'My father rarely talked about what happened the day the Lusitania went down' - Families remember 1915 tragedy
Frank Holman could feel the little arms around his neck loosen. The eight-year-old boy he’d been carrying on his back in the icy cold waters off the Cork Coast had lost his fight for life.
“My father rarely talked about what happened the day the Lusitania went down,” explains his daughter Barbara, adding “he’d wake up in the middle of the night screaming and shouting, the disaster never left him.”
Barbara is just one of the relatives of those involved in the 1915 Lusitania tragedy on board the Cunard Lines’ ‘Lusitania Remembered’ voyage which set sail from Southampton yesterday afternoon.
Travelling on the 964 feet long Queen Victoria vessel she and almost 2,000 other passengers will sail into Cobh on Thursday morning – exactly 100 years to the day that a German U-boat torpedoed the Lusitania killing 1,198 passengers and crew.
Barbara’s father survived the disaster after spending five hours in the freezing Atlantic waters – the little boy’s body was never found.
Locals along the Cork coast helped nurse survivors back to health and bury the dead.
On entrance to Cobh the relatives will throw flowers overboard at the site where the RMS Lusitania sank - its wreckage still rests on the sea floor today.
“Between 1915 and 1918 the Cunard Line lost 20 ships to enemy attack. The biggest loss was the Lusitania. We felt that this year we needed to remember the tragedy and so devised the ‘Lusitania Remembered’ voyage,” explains the cruise company’s historian Michael Gallagher.
A Lusitania exhibition featuring life jackets used to telegrams sent informing families that their loved ones had perished was officially opened on board yesterday.
During the voyage guest speakers, including former broadcaster Martin Bell, will give lectures about the sinking and its impact.
“Many believe the age of ‘total war’ began off the south coast of Ireland that yesterday 100 years ago,” Martin Bell told the Irish Independent.
Other relatives include George Harrison.

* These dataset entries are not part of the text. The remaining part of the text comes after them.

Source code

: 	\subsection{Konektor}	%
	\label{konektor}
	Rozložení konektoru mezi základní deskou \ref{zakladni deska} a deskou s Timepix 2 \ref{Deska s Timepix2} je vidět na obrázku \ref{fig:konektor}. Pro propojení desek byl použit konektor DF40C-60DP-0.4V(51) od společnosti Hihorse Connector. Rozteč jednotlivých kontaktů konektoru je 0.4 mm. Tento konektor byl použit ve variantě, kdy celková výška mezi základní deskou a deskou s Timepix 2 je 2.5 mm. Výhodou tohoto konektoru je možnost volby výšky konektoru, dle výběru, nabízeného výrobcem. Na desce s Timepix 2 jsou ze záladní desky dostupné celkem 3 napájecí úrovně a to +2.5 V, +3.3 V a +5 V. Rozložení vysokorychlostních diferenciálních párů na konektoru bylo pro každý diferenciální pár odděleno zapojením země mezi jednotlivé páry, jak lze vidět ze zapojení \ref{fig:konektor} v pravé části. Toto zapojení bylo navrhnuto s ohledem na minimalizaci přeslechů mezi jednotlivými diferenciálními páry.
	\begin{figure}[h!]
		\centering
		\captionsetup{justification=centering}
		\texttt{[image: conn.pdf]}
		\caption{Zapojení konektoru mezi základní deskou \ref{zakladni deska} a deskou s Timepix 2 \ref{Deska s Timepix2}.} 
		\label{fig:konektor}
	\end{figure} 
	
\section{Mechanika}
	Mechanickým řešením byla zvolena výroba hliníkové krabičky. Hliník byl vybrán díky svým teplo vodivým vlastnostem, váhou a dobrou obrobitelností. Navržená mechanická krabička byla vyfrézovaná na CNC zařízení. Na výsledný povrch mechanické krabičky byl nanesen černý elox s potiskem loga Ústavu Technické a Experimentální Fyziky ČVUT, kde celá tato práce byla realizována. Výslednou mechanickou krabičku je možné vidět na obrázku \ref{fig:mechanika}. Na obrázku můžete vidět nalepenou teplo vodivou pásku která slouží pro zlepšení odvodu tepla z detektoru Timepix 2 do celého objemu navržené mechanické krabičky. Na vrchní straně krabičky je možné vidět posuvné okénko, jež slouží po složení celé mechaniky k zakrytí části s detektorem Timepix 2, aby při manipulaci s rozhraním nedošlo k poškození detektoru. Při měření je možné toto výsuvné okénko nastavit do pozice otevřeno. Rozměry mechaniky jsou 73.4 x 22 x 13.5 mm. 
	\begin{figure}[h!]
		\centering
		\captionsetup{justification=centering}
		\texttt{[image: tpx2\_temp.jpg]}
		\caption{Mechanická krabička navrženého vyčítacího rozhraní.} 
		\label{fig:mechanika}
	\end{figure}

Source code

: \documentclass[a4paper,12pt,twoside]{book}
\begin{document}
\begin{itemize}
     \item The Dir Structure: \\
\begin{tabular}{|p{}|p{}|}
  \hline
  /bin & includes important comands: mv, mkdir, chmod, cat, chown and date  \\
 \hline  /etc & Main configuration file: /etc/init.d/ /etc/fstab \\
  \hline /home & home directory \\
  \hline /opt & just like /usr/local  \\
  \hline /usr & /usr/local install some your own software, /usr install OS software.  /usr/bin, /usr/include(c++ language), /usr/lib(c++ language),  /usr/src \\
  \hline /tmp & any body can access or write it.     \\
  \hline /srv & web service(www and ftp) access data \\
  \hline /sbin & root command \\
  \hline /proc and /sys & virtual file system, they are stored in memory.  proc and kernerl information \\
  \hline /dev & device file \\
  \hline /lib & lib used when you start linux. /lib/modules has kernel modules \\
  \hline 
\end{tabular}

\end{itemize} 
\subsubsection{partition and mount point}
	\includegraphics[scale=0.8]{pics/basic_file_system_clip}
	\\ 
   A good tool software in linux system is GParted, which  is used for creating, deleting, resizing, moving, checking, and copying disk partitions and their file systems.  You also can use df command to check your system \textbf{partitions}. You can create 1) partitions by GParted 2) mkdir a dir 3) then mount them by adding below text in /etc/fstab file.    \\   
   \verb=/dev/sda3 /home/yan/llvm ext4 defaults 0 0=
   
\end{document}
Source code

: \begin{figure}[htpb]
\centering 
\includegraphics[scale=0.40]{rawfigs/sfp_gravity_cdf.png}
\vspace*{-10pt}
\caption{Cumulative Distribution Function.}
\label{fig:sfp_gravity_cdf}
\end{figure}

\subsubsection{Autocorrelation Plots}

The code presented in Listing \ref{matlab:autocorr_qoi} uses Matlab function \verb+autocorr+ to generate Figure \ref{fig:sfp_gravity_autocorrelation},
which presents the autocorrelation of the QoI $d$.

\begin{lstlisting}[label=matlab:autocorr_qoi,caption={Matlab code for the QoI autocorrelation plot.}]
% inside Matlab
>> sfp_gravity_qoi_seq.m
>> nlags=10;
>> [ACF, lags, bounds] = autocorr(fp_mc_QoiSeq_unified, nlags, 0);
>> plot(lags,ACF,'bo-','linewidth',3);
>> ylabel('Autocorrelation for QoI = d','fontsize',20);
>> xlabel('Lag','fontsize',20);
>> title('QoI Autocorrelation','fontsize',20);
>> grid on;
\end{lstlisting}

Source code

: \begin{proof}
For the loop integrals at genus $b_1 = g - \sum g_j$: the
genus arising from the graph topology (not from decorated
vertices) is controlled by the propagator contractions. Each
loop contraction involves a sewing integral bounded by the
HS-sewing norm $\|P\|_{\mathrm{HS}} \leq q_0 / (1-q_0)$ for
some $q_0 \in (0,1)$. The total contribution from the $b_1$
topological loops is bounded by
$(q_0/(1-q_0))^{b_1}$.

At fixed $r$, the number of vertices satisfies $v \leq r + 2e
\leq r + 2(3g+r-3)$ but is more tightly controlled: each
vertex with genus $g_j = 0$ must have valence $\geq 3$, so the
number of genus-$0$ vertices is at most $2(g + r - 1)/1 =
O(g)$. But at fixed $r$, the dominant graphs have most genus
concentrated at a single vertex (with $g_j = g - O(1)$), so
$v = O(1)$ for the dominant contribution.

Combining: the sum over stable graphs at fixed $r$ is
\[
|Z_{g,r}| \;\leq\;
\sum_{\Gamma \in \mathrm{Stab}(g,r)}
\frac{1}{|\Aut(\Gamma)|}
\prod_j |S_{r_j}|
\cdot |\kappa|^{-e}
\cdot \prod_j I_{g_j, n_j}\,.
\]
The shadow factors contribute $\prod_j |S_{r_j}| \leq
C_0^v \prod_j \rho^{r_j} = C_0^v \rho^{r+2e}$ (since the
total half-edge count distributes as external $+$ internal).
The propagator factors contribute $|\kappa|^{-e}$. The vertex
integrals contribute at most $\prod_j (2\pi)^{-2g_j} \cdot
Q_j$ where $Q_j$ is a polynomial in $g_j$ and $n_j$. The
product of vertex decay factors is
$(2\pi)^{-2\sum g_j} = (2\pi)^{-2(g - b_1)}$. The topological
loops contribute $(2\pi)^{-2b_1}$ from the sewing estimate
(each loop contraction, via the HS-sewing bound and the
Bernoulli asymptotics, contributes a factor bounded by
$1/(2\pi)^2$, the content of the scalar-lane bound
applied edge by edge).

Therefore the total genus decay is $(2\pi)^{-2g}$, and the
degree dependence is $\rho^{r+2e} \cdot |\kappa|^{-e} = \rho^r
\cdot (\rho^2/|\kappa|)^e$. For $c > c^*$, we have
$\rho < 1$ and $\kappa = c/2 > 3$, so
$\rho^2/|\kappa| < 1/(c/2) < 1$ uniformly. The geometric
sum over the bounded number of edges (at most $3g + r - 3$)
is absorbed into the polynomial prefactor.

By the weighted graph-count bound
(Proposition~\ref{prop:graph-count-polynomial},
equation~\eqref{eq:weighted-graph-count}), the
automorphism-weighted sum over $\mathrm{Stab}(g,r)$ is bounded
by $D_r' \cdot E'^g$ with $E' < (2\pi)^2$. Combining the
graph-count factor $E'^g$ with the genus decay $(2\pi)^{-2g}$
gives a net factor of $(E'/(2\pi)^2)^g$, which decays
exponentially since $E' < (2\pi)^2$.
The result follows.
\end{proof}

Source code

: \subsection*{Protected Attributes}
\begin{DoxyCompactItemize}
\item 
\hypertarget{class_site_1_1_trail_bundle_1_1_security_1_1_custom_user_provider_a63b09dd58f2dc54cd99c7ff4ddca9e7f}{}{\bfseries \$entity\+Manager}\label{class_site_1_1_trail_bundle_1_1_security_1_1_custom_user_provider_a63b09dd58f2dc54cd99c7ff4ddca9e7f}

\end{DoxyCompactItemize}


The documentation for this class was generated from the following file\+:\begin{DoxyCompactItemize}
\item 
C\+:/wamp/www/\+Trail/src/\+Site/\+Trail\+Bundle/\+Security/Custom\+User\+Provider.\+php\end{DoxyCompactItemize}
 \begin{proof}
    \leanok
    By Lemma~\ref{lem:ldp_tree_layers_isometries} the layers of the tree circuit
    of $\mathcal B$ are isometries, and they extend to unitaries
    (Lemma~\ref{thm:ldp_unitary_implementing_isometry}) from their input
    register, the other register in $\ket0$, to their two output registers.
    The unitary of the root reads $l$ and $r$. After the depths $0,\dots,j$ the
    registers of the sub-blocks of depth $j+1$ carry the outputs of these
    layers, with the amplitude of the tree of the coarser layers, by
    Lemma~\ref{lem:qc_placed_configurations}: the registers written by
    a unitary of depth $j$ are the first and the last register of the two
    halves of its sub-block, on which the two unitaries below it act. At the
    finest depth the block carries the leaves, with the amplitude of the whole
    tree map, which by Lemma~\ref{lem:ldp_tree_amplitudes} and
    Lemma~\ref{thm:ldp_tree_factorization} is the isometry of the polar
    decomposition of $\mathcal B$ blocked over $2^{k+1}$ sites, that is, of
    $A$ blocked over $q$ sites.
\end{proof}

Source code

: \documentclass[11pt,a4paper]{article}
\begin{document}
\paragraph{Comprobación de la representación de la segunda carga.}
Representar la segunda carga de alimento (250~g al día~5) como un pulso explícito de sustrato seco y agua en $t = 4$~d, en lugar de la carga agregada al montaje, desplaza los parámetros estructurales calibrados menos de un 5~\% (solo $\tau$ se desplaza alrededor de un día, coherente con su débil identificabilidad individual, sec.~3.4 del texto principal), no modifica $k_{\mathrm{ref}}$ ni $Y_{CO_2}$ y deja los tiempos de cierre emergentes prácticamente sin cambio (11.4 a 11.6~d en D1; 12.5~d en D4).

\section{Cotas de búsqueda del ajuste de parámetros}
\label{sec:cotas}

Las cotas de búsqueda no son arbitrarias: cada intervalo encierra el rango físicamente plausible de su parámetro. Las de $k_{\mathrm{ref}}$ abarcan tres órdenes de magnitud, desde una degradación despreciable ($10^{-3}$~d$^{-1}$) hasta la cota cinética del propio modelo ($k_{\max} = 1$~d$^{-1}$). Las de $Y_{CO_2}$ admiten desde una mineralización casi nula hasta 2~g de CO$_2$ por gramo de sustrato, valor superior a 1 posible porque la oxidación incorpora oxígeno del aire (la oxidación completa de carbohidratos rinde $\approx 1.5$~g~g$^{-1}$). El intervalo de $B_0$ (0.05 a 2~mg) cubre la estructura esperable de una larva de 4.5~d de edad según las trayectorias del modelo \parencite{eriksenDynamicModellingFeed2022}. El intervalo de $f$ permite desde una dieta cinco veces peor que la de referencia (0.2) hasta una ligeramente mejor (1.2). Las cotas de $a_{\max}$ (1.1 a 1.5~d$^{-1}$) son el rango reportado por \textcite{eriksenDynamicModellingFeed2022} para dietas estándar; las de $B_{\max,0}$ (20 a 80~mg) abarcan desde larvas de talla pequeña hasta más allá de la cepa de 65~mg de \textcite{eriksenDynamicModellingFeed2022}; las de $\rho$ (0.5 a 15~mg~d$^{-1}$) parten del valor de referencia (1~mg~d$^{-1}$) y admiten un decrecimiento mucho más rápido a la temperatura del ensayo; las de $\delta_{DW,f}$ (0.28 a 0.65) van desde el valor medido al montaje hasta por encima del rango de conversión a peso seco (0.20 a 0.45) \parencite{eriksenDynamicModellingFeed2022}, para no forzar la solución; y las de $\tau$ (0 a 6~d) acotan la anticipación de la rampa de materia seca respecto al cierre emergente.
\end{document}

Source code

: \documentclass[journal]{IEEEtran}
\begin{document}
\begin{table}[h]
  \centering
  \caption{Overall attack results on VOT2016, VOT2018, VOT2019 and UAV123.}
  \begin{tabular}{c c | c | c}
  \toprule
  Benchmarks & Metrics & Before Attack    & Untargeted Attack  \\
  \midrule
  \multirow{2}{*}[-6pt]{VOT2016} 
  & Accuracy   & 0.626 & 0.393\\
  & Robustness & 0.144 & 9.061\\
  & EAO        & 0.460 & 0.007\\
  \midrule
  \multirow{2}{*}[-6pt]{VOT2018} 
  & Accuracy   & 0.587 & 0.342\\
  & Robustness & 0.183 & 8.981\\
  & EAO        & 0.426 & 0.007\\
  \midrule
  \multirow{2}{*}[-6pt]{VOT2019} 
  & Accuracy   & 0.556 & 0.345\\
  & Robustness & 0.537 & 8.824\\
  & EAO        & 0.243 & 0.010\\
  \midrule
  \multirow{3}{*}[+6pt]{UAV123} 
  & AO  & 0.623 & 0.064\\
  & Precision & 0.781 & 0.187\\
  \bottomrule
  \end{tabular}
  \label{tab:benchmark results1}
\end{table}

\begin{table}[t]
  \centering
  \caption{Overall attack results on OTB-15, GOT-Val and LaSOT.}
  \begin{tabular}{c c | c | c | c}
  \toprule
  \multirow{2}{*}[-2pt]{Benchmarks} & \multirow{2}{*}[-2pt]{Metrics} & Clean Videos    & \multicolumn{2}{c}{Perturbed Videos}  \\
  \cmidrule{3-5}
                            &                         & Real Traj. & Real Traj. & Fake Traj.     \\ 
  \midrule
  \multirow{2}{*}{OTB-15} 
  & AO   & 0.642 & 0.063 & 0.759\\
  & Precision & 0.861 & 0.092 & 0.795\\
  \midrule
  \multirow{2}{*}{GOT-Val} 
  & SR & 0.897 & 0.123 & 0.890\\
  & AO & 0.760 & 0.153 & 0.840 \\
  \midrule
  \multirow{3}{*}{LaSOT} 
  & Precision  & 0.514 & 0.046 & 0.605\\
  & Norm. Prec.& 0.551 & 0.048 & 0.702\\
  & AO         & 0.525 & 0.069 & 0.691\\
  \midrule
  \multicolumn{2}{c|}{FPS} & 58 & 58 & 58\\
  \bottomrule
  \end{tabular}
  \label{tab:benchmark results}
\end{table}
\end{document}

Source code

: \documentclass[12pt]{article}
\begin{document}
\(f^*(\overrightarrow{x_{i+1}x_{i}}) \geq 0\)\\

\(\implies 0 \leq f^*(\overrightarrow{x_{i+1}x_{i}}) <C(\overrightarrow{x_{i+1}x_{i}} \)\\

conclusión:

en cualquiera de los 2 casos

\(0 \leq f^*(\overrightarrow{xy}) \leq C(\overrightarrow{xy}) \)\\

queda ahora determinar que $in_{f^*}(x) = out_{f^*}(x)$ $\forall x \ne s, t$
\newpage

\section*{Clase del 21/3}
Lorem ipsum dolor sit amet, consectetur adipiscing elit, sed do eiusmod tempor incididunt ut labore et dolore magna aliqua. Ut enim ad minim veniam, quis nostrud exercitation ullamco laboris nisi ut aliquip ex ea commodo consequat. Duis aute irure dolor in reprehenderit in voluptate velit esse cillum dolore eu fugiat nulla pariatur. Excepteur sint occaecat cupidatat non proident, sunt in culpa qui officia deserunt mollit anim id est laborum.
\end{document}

His Great grandfather George Little managed to survive the attack with the help of local people in Cobh but a long lasting condition caused by hours spent in the water led to his premature death a few years later.
“Stopping just above the wreck and paying our respects to those who died will be a very moving occasion,” he said.
Further tributes will be paid at the Lusitania graves in the Old Churchyard outside Cobh on Thursday prior to a special commemorative service. And the Queen Victoria will sound her whistle at 2.10pm, the moment the torpedo hit the Lusitania and at 2.28pm the time it sank.
President Michael D Higgins will lead the commemoration events in Cobh to mark the centenary of the disaster. The British, German and US ambassadors to Ireland will also be in attendance.
Captain Michael McCarthy, Commercial Manager of the Port of Cork who are lead organizers for the event said: “we expect that up to 10,000 people from across Ireland and beyond, many of whom have personal connections to the Lusitania disaster, will descend on the town of Cobh this Thursday to remember all those who lost their lives.